A right-wing activist has been given a restraining order for abusing a journalist at court, leaving her “looking over her shoulder” for danger while at work.
Independent home affairs and security correspondent Lizzie Dearden was at Wimbledon Magistrates’ Court in March 2019 to cover the case of James Goddard who had been charged with harassing pro-Remain Conservative MP Anna Soubry.
When self-styled “yellow-vest” activist Goddard (pictured) spotted Dearden outside the courtroom he shouted “that’s Lizzie Dearden from The Independent”, calling her “vile” and “scum of the earth”, according to the title’s report.
Dearden, who said she tried to get away from Goddard into the courtroom but was told by staff it was full, told Wimbledon Magistrates’ Court on Thursday: “I was frightened when he came towards me, he is quite a big guy and he looked extremely angry.”
Fellow journalist Carly-May Kavanagh, who was with Dearden at the time, told the court Goddard was “aggressive and confrontational” and that she feared the incident “could get physical”. Court staff did not intervene.
Goddard claimed he had not been threatening or abusive, telling the court: “If you can’t be called a scumbag maybe you are in the wrong profession, maybe you shouldn’t be a journalist, maybe you should go work in a warehouse.”
But District Judge Andrew Sweet found him guilty of using threatening or abusive words or behaviour within the hearing or sight of a person likely to be caused harassment, alarm or distress.
He added that Goddard had “acted in an aggressive manner towards Ms Dearden – so much so she wanted to get into the courtroom for safety”.
Goddard was handed an indefinite restraining order banning him from contacting Dearden, and ordered to pay a total of £780 – a £250 fine, £30 victim surcharge and £500 in costs.
It is the second time Goddard has been given a restraining order against a journalist.
He was convicted in June 2019 of assaulting Manchester Evening News photographer Joel Goodman at a demo after grabbing at his camera.
The National Union of Journalists has called for harsher penalties to be introduced for those who repeatedly threaten or attack journalists.
NUJ general secretary Michelle Stanistreet said: “Harassment and intimidation of journalists is on the increase, and without harsher penalties we are likely to see more serial abusers as in this case
“Lizzie’s experience shows how abuse online and in person often goes hand in hand – no journalist should have to carry out their work under such pressure, looking over their shoulder for fear of being abused or attacked.
“Journalists cannot be treated like fair game – we need a renewed focus on effective deterrents to stamp out harassment and abuse and this should include consideration of harsher legal penalties.”
Online abuse against Dearden has been increasing for years since she began reporting on refugees, crime and terror attacks but this is the first incident which spilled from online into real life.
Writing about her experiences, Dearden said: “The incident shattered my belief that the abuse and threats were confined to the online world, that I would not be recognised in real life, that I was safe.
“I now spend a lot of time looking over my shoulder.

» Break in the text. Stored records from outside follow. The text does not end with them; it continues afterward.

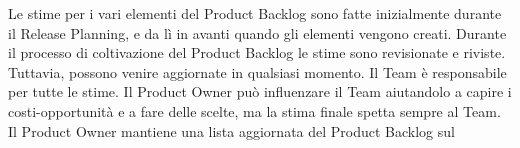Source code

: Le stime per i vari elementi del Product Backlog sono fatte inizialmente durante il Release Planning, e da l\`i in avanti quando gli elementi vengono creati. Durante il processo di coltivazione del Product Backlog le stime sono revisionate e riviste. Tuttavia, possono venire aggiornate in qualsiasi momento. Il Team \`e responsabile per tutte le stime. Il Product Owner pu\`o influenzare il Team aiutandolo a capire i costi-opportunit\`a e a fare delle scelte, ma la stima finale spetta sempre al Team. Il Product Owner mantiene una lista aggiornata del Product Backlog sul 

\tip{}

\tip{}
  
\subsection*{\color{Blue}{SPRINT BACKLOG E SPRINT BURNDOWN}}
\label{sec:sprintbacklog}

\subsection*{\color{Blue}{FATTO}}
\label{sec:done}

Every work assignment comes with a mental threat assessment – who could be there? Could I be in danger? Is it worth the risk?”
Dearden also raised the question of whether the abuse she receives via email, tweets, Facebook and phone calls is worse because she is a woman.
Research carried out by the International Center for Journalists and the United Nations Educational, Scientific and Cultural Organisation last week raised concerns about the “insidious problem” of online violence against women.
Nearly three-quarters (73%) of women journalists who responded to the survey said they have experienced online abuse and threats.
One-fifth said they have been targeted with offline abuse and attacks which they believed were connected to online violence they had received.
“This finding is particularly disturbing,” the ICFJ said. “It underlines the fact that online violence isn’t contained within the digital world.
“Frequently associated with orchestrated attacks designed to silence journalists, and fuelled by disinformation tactics, it also spills into the physical world – sometimes with deadly impacts.”
The Independent’s acting editor David Marley praised Dearden as “a first-class reporter who has done vital work in exposing the tactics of far-right groups and activists”.
“It is a testament to her bravery that she has continued with that work despite the numerous online threats and abuse she has received as a result,” he said.
“The incident with James Goddard is particularly worrying in showing how online abuse can turn into something even more sinister and threatening in person. It is also deeply concerning that this incident happened inside a court building, a place where journalists must be protected and be safe to carry out their work.”